(Input data Opens)

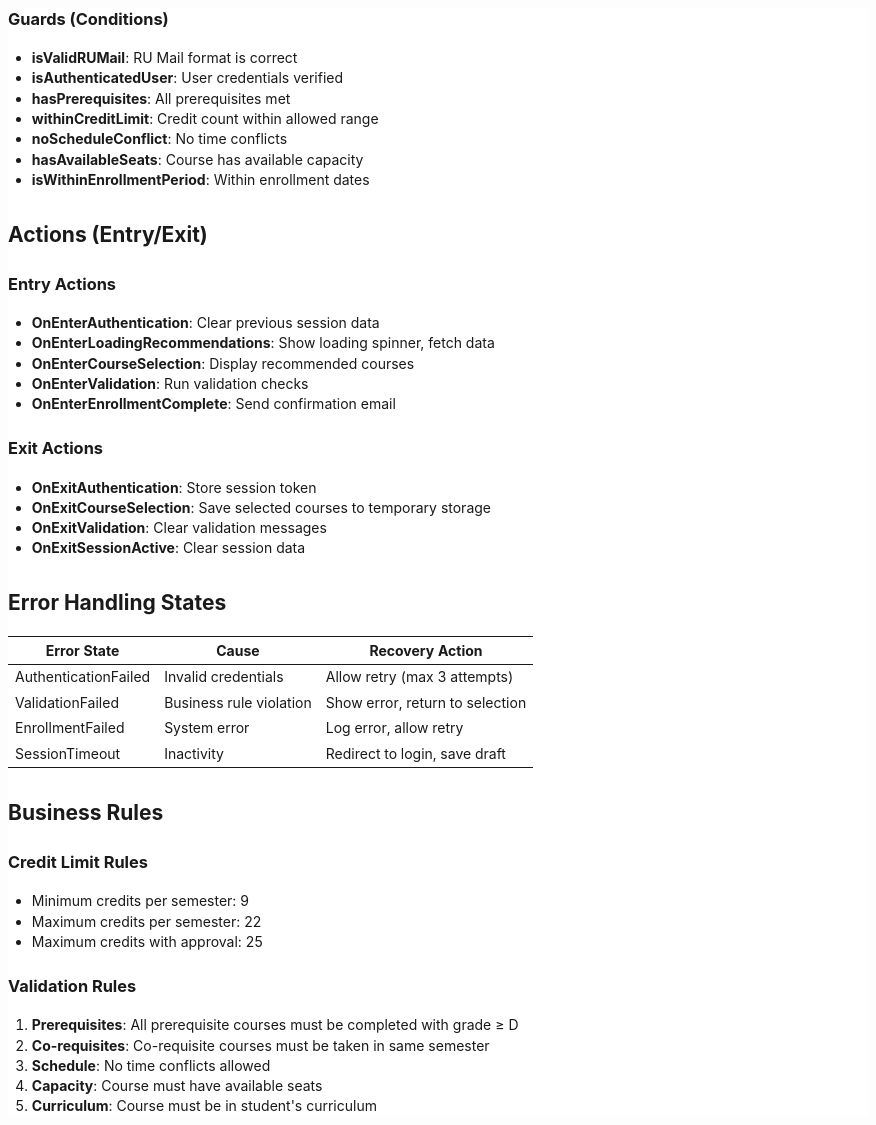 ### Guards (Conditions)
- **isValidRUMail**: RU Mail format is correct
- **isAuthenticatedUser**: User credentials verified
- **hasPrerequisites**: All prerequisites met
- **withinCreditLimit**: Credit count within allowed range
- **noScheduleConflict**: No time conflicts
- **hasAvailableSeats**: Course has available capacity
- **isWithinEnrollmentPeriod**: Within enrollment dates

## Actions (Entry/Exit)

### Entry Actions
- **OnEnterAuthentication**: Clear previous session data
- **OnEnterLoadingRecommendations**: Show loading spinner, fetch data
- **OnEnterCourseSelection**: Display recommended courses
- **OnEnterValidation**: Run validation checks
- **OnEnterEnrollmentComplete**: Send confirmation email

### Exit Actions
- **OnExitAuthentication**: Store session token
- **OnExitCourseSelection**: Save selected courses to temporary storage
- **OnExitValidation**: Clear validation messages
- **OnExitSessionActive**: Clear session data

## Error Handling States

| Error State | Cause | Recovery Action |
|-------------|-------|-----------------|
| AuthenticationFailed | Invalid credentials | Allow retry (max 3 attempts) |
| ValidationFailed | Business rule violation | Show error, return to selection |
| EnrollmentFailed | System error | Log error, allow retry |
| SessionTimeout | Inactivity | Redirect to login, save draft |

## Business Rules

### Credit Limit Rules
- Minimum credits per semester: 9
- Maximum credits per semester: 22
- Maximum credits with approval: 25

### Validation Rules
1. **Prerequisites**: All prerequisite courses must be completed with grade ≥ D
2. **Co-requisites**: Co-requisite courses must be taken in same semester
3. **Schedule**: No time conflicts allowed
4. **Capacity**: Course must have available seats
5. **Curriculum**: Course must be in student's curriculum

(Input data Closes)

Your assignment:
Check every line above for the string "conflicts" and copy those that have it.

Result of the exercise:
- **noScheduleConflict**: No time conflicts
3. **Schedule**: No time conflicts allowed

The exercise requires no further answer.